The Irish Insurance Federation (IIF) has welcomed the publication of Government
proposals to clarify the scope of the levy on insurance premiums, but called on
the Minister for Finance to abolish the existing 3% stamp duty on premiums.
The Irish government has introduced legislation to alter its Insurance Act
in relation to the scope of the Insurance Compensation Fund, so that it may
cover all insured risk in the State.
The Insurance (Amendment) Bill 2011 proposes to amend the Insurance Act 1964.
As the attached Explanatory Memorandum explains, the bill will change the scope
of the Insurance Compensation Fund from one which covers the risks of policyholders
of Irish authorized insurance companies to one which covers all insured risk
in the State, except for specific excluded risks. As a result, except for the
specified exclusions, all insurance policies taken out in relation to risks
in the State will come within the remit of the scheme.
Insured risks outside the State are no longer covered by the scheme, where
an insurance company is being liquidated. In addition, the bill will see the
restriction of the availability of contributions from the Fund for the carrying
on of the business of an insurance company in administration to those companies
which conduct at least 70% of their business in the Irish market averaged over
a three year period.
According to the Department of Finance, the bill offers a financial benefit
in that it secures the revenue base for the Insurance Compensation Fund going
forward, because all insurance companies (whether operating on a subsidiary,
branch or freedom of service basis) will be required to pay the levy on the
policies they sell.
The Department argues that if these amendments are not put in place and the
existing arrangements continue there is a danger that companies could convert
to a branch of an undertaking authorized in another EU member state and avoid
any levy imposed.
Commenting on the bill, Mike Kemp, Chief Executive of the Irish Insurance Federation
(IFF) said: “The introduction of a Compensation Fund levy has been expected
for some time and the new Insurance Bill provides much needed clarity on which
policies will be subject to it and what purposes administrators will be able
to use Compensation Fund drawdowns for in the future. However we are concerned
that policyholders will now face an additional 2% levy on their premiums at
a time when the economic situation means that many consumers are having difficulty
in paying existing insurance costs.”
As a result, the IFF wishes to see the abolition or reduction of the 3% stamp
duty already levied on home, motor and commercial insurance premiums. As the
IFF has explained, a 1% stamp duty was first introduced in the early 1980s,
with an additional 2% Compensation Fund levy applied in 1984. When this Compensation
Fund levy (used to finance the administrations of PMPA and Insurance Corporation)

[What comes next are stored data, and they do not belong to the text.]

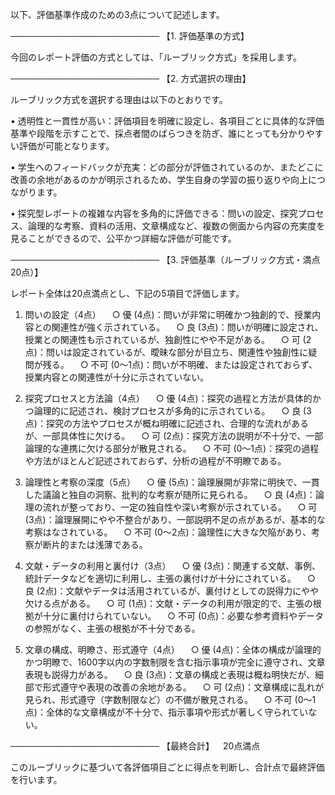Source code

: 以下、評価基準作成のための3点について記述します。

────────────────────────
【1. 評価基準の方式】

今回のレポート評価の方式としては、「ルーブリック方式」を採用します。

────────────────────────
【2. 方式選択の理由】

ルーブリック方式を選択する理由は以下のとおりです。

• 透明性と一貫性が高い：評価項目を明確に設定し、各項目ごとに具体的な評価基準や段階を示すことで、採点者間のばらつきを防ぎ、誰にとっても分かりやすい評価が可能となります。

• 学生へのフィードバックが充実：どの部分が評価されているのか、またどこに改善の余地があるのかが明示されるため、学生自身の学習の振り返りや向上につながります。

• 探究型レポートの複雑な内容を多角的に評価できる：問いの設定、探究プロセス、論理的な考察、資料の活用、文章構成など、複数の側面から内容の充実度を見ることができるので、公平かつ詳細な評価が可能です。

────────────────────────
【3. 評価基準（ルーブリック方式・満点20点）】

レポート全体は20点満点とし、下記の5項目で評価します。

1. 問いの設定（4点）
 ○ 優 (4点)：問いが非常に明確かつ独創的で、授業内容との関連性が強く示されている。
 ○ 良 (3点)：問いが明確に設定され、授業との関連性も示されているが、独創性にやや不足がある。
 ○ 可 (2点)：問いは設定されているが、曖昧な部分が目立ち、関連性や独創性に疑問が残る。
 ○ 不可 (0～1点)：問いが不明確、または設定されておらず、授業内容との関連性が十分に示されていない。

2. 探究プロセスと方法論（4点）
 ○ 優 (4点)：探究の過程と方法が具体的かつ論理的に記述され、検討プロセスが多角的に示されている。
 ○ 良 (3点)：探究の方法やプロセスが概ね明確に記述され、合理的な流れがあるが、一部具体性に欠ける。
 ○ 可 (2点)：探究方法の説明が不十分で、一部論理的な連携に欠ける部分が散見される。
 ○ 不可 (0～1点)：探究の過程や方法がほとんど記述されておらず、分析の過程が不明瞭である。

3. 論理性と考察の深度（5点）
 ○ 優 (5点)：論理展開が非常に明快で、一貫した議論と独自の洞察、批判的な考察が随所に見られる。
 ○ 良 (4点)：論理の流れが整っており、一定の独自性や深い考察が示されている。
 ○ 可 (3点)：論理展開にやや不整合があり、一部説明不足の点があるが、基本的な考察はなされている。
 ○ 不可 (0～2点)：論理性に大きな欠陥があり、考察が断片的または浅薄である。

4. 文献・データの利用と裏付け（3点）
 ○ 優 (3点)：関連する文献、事例、統計データなどを適切に利用し、主張の裏付けが十分にされている。
 ○ 良 (2点)：文献やデータは活用されているが、裏付けとしての説得力にやや欠ける点がある。
 ○ 可 (1点)：文献・データの利用が限定的で、主張の根拠が十分に裏付けられていない。
 ○ 不可 (0点)：必要な参考資料やデータの参照がなく、主張の根拠が不十分である。

5. 文章の構成、明瞭さ、形式遵守（4点）
 ○ 優 (4点)：全体の構成が論理的かつ明瞭で、1600字以内の字数制限を含む指示事項が完全に遵守され、文章表現も説得力がある。
 ○ 良 (3点)：文章の構成と表現は概ね明快だが、細部で形式遵守や表現の改善の余地がある。
 ○ 可 (2点)：文章構成に乱れが見られ、形式遵守（字数制限など）の不備が散見される。
 ○ 不可 (0～1点)：全体的な文章構成が不十分で、指示事項や形式が著しく守られていない。

────────────────────────
【最終合計】 20点満点

このルーブリックに基づいて各評価項目ごとに得点を判断し、合計点で最終評価を行います。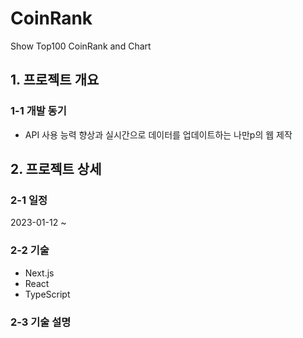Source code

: # CoinRank
Show Top100 CoinRank and Chart

## 1. 프로젝트 개요

### 1-1 개발 동기
- API 사용 능력 향상과 실시간으로 데이터를 업데이트하는 나만p의 웹 제작

## 2. 프로젝트 상세

### 2-1 일정
2023-01-12 ~ 
### 2-2 기술
- Next.js
- React
- TypeScript
### 2-3 기술 설명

was being phased out in the early 1990s, a 2% stamp duty was applied, which
was increased to 3% in 2009. Kemp clarified that: “Unlike the Compensation
Fund contribution it is not used for any insurance-related purpose but is simply
a general tax-raising measure. The Minister could demonstrate his concern for
consumers in a practical way by abolishing or reducing this tax, which is of
marginal importance to the public finances at this point.”